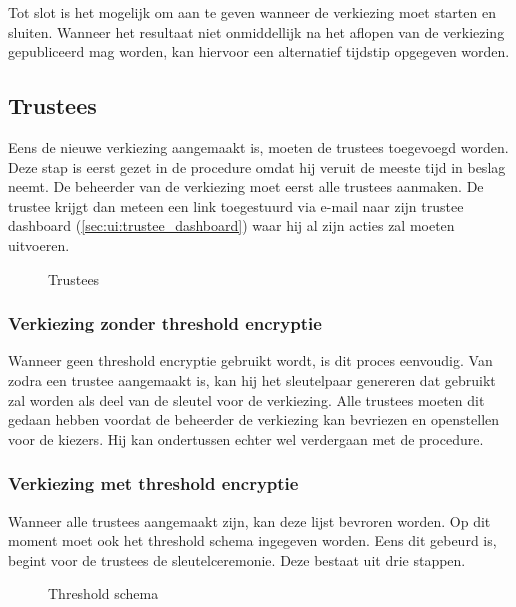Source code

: \npar Tot slot is het mogelijk om aan te geven wanneer de verkiezing moet starten en sluiten. Wanneer het resultaat niet onmiddellijk na het aflopen van de verkiezing gepubliceerd mag worden, kan hiervoor een alternatief tijdstip opgegeven worden.

\subsection{Trustees}
\label{sec:proc:trustees}

Eens de nieuwe verkiezing aangemaakt is, moeten de trustees toegevoegd worden. Deze stap is eerst gezet in de procedure omdat hij veruit de meeste tijd in beslag neemt. De beheerder van de verkiezing moet eerst alle trustees aanmaken. De trustee krijgt dan meteen een link toegestuurd via e-mail naar zijn trustee dashboard (\ref{sec:ui:trustee_dashboard}) waar hij al zijn acties zal moeten uitvoeren.

\begin{figure}
  \caption{Trustees}
  \label{fig:proc:trustees_view}
\end{figure}

\subsubsection{Verkiezing zonder threshold encryptie}

Wanneer geen threshold encryptie gebruikt wordt, is dit proces eenvoudig. Van zodra een trustee aangemaakt is, kan hij het sleutelpaar genereren dat gebruikt zal worden als deel van de sleutel voor de verkiezing. Alle trustees moeten dit gedaan hebben voordat de beheerder de verkiezing kan bevriezen en openstellen voor de kiezers. Hij kan ondertussen echter wel verdergaan met de procedure.

\subsubsection{Verkiezing met threshold encryptie}

\npar Wanneer alle trustees aangemaakt zijn, kan deze lijst bevroren worden. Op dit moment moet ook het threshold schema ingegeven worden. Eens dit gebeurd is, begint voor de trustees de sleutelceremonie. Deze bestaat uit drie stappen.

\begin{figure}
  \caption{Threshold schema}
  \label{fig:proc:trustees_freeze}
\end{figure}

## Task instructions
Repeat each line of the records exactly, dropping the pictures.

## Task result
Source code

: \npar Tot slot is het mogelijk om aan te geven wanneer de verkiezing moet starten en sluiten. Wanneer het resultaat niet onmiddellijk na het aflopen van de verkiezing gepubliceerd mag worden, kan hiervoor een alternatief tijdstip opgegeven worden.

\subsection{Trustees}
\label{sec:proc:trustees}

Eens de nieuwe verkiezing aangemaakt is, moeten de trustees toegevoegd worden. Deze stap is eerst gezet in de procedure omdat hij veruit de meeste tijd in beslag neemt. De beheerder van de verkiezing moet eerst alle trustees aanmaken. De trustee krijgt dan meteen een link toegestuurd via e-mail naar zijn trustee dashboard (\ref{sec:ui:trustee_dashboard}) waar hij al zijn acties zal moeten uitvoeren.

\begin{figure}
  \caption{Trustees}
  \label{fig:proc:trustees_view}
\end{figure}

\subsubsection{Verkiezing zonder threshold encryptie}

Wanneer geen threshold encryptie gebruikt wordt, is dit proces eenvoudig. Van zodra een trustee aangemaakt is, kan hij het sleutelpaar genereren dat gebruikt zal worden als deel van de sleutel voor de verkiezing. Alle trustees moeten dit gedaan hebben voordat de beheerder de verkiezing kan bevriezen en openstellen voor de kiezers. Hij kan ondertussen echter wel verdergaan met de procedure.

\subsubsection{Verkiezing met threshold encryptie}

\npar Wanneer alle trustees aangemaakt zijn, kan deze lijst bevroren worden. Op dit moment moet ook het threshold schema ingegeven worden. Eens dit gebeurd is, begint voor de trustees de sleutelceremonie. Deze bestaat uit drie stappen.

\begin{figure}
  \caption{Threshold schema}
  \label{fig:proc:trustees_freeze}
\end{figure}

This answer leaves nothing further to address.